Bridgepoint takes £70m out of Pets

Bridgepoint has used its £189 million (€291 million; $377 million) refinancing of its investment in Pets at Home to pay off £20 million of mezzanine debt and pay itself a £70 million dividend.

London-headquartered pan-European midmarket firm Bridgepoint has announced a £189 million refinancing of its ten month-old investment in UK specialist pet product retailer Pets at Home.

Bridgepoint backed a £230 million buyout of the company, which sells a range of pet foods and accessories through 162 UK stores, last July. The Royal Bank of Scotland (RBS) financed the purchase through £90 million of senior debt, £20 million mezzanine debt and £22 million of working capital and capex facilities which could be drawn down to pay for a new store roll out.

Under the new financing, BNP Paribas and RBS have underwritten £189 million of new debt facilities. These include £167 million of senior debt, and retain the existing working capital and capex provisions.

Guy Weldon, the Bridgepoint director in charge of the investment, said in an interview: “Although we’ve increased the total debt, we’ve replaced the expensive mezzanine facility.

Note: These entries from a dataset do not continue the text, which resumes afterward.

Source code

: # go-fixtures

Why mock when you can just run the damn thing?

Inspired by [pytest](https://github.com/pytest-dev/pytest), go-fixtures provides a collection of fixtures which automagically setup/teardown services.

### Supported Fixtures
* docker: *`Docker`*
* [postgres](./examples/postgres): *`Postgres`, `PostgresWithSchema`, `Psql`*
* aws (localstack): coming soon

We found that there was strong demand for the debt – banks view Pets at Home as an attractive credit risk because of its strong growth and specialist nature.”

As well as paying off the mezzanine debt, £70 million of the new loans will be used to pay Bridgepoint a dividend. This represents more than half of the firm’s original £120 million equity investment in the company.

According to a press release, Pets at Home has experienced strong growth over the last year. Its like-for-like sales were 12 percent higher in the year ending March 2005 than the previous year, while EBIDTA has grown 45 percent from £24 million to £34.1 million in the same period.

The company has also opened 12 new stores over the last year, and plans to open a further 17 by the end of the financial year. Weldon said there are plans for a further 60 outlets by 2008.